The claim: Possibly manufactured snow won’t melt

Is there something amiss with the snow? A Facebook claim questions whether a snow-like substance that does not seem to melt when exposed to heat is real.

The Feb. 17 post is a repost of three TikTok videos: “Need some explaining…” by user doubleday24, “Anyone played with the government generated snow yet?” by user erickzilli and a final video by user reginaldsutton8 that claims snow from the storm that wreaked havoc in Texas in mid-February will not melt.

The caption asks what’s “wrong wit the snow?!!!!??”

USA TODAY reached out to the poster for comment.
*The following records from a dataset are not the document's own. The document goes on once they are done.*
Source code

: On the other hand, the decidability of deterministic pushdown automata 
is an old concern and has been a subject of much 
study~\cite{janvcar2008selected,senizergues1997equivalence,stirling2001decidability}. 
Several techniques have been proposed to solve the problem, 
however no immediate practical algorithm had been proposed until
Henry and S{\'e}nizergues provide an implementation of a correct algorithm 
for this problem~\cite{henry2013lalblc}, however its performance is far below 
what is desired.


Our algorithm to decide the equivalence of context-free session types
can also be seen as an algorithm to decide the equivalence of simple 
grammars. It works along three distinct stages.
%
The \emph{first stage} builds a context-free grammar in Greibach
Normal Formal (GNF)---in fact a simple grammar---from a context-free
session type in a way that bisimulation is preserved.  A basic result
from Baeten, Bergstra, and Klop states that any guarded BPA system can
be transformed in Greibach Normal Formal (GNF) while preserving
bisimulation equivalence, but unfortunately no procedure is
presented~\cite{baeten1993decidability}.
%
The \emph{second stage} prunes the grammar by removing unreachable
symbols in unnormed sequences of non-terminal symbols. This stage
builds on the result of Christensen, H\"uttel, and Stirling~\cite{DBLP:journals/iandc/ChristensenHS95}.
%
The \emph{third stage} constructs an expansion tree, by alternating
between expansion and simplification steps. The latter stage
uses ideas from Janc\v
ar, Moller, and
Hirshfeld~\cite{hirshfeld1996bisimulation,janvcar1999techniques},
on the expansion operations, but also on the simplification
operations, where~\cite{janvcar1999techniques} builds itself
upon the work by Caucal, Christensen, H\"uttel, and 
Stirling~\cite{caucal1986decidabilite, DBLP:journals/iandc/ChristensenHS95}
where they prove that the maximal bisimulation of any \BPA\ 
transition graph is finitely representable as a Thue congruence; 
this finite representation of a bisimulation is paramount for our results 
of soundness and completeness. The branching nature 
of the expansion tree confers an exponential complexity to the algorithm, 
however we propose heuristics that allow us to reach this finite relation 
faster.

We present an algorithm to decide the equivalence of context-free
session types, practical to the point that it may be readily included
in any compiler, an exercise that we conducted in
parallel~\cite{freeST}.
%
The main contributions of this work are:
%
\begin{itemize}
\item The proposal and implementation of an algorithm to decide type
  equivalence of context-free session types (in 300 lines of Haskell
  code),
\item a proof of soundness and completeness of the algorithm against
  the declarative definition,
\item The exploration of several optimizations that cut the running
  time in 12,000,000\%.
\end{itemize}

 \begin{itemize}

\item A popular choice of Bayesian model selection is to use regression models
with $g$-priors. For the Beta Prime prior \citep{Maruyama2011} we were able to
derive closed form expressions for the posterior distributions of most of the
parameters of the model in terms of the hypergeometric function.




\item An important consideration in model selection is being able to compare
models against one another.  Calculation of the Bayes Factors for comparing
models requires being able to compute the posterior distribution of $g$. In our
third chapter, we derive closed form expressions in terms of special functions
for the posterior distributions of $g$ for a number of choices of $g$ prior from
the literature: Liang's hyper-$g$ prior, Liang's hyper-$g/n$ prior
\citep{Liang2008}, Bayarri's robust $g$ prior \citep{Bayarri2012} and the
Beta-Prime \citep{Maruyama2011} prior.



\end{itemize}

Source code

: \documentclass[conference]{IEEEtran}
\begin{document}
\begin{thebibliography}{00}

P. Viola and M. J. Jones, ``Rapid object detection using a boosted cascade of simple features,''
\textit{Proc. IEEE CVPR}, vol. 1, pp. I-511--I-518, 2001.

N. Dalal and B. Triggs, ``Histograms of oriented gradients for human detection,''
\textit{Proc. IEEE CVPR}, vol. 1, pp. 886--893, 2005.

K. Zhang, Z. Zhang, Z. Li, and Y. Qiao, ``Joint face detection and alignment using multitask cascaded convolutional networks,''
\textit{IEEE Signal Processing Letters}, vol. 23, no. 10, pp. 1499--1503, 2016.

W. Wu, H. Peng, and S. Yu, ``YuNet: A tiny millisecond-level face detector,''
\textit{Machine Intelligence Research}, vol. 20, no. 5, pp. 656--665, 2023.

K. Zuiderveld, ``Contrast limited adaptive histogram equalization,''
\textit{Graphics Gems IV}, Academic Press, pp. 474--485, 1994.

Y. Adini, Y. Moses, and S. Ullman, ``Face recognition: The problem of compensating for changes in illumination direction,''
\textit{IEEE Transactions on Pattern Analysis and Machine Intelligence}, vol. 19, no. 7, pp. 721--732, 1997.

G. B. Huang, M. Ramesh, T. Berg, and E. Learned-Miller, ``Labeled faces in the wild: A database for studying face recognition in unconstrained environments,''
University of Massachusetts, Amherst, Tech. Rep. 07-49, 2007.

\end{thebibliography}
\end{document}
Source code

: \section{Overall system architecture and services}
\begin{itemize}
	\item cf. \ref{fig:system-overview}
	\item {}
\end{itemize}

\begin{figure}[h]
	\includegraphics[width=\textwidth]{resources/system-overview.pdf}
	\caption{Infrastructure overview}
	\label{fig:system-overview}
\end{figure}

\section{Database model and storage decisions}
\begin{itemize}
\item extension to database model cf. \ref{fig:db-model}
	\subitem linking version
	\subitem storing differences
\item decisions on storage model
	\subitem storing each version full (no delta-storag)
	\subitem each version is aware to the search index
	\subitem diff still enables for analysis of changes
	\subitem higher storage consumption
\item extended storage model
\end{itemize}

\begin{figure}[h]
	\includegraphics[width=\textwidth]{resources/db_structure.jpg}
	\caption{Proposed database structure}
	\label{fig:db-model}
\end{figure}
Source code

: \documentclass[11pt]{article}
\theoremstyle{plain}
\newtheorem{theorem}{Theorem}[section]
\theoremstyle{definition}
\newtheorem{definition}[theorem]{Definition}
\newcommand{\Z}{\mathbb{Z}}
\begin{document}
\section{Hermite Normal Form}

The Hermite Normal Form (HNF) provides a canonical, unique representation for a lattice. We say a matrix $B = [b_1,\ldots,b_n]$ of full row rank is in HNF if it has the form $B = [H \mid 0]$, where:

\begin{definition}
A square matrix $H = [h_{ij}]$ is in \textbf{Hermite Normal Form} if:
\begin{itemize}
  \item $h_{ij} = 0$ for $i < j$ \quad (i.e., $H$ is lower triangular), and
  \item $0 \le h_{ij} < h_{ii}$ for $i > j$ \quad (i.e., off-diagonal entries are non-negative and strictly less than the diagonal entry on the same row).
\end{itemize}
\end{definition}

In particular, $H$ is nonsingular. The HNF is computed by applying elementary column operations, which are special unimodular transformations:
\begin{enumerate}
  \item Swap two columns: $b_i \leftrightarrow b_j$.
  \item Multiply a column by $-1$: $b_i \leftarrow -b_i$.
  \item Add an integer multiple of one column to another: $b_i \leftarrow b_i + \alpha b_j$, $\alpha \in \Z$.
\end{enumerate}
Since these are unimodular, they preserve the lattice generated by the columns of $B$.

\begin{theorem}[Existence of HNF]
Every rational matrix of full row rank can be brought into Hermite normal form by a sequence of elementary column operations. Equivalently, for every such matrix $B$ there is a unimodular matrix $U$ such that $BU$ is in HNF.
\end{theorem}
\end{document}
Each video presents a different scenario with a similar theme: The “snow” refuses to turn to water.

In “Need some explaining…” a split-screen video shows two people — one wearing a pink shirt, the other sporting a baseball cap with a snarling bulldog patch on front — applying heat to a snowball with a common cigarette lighter.

“I’m going to show y’all right now how I know we’re in a simulator,” the cap-wearer says.

As the person in pink scoops snow from the ground, compacts it into a ball and holds a flame against it, the cap-wearer copies the actions in real time with narration.

“You’re going to try to melt the snow. Try to melt it, it’s not gonna melt,” the cap-wearer says as the snowball appears to blacken under the heat. “This is just crazy.”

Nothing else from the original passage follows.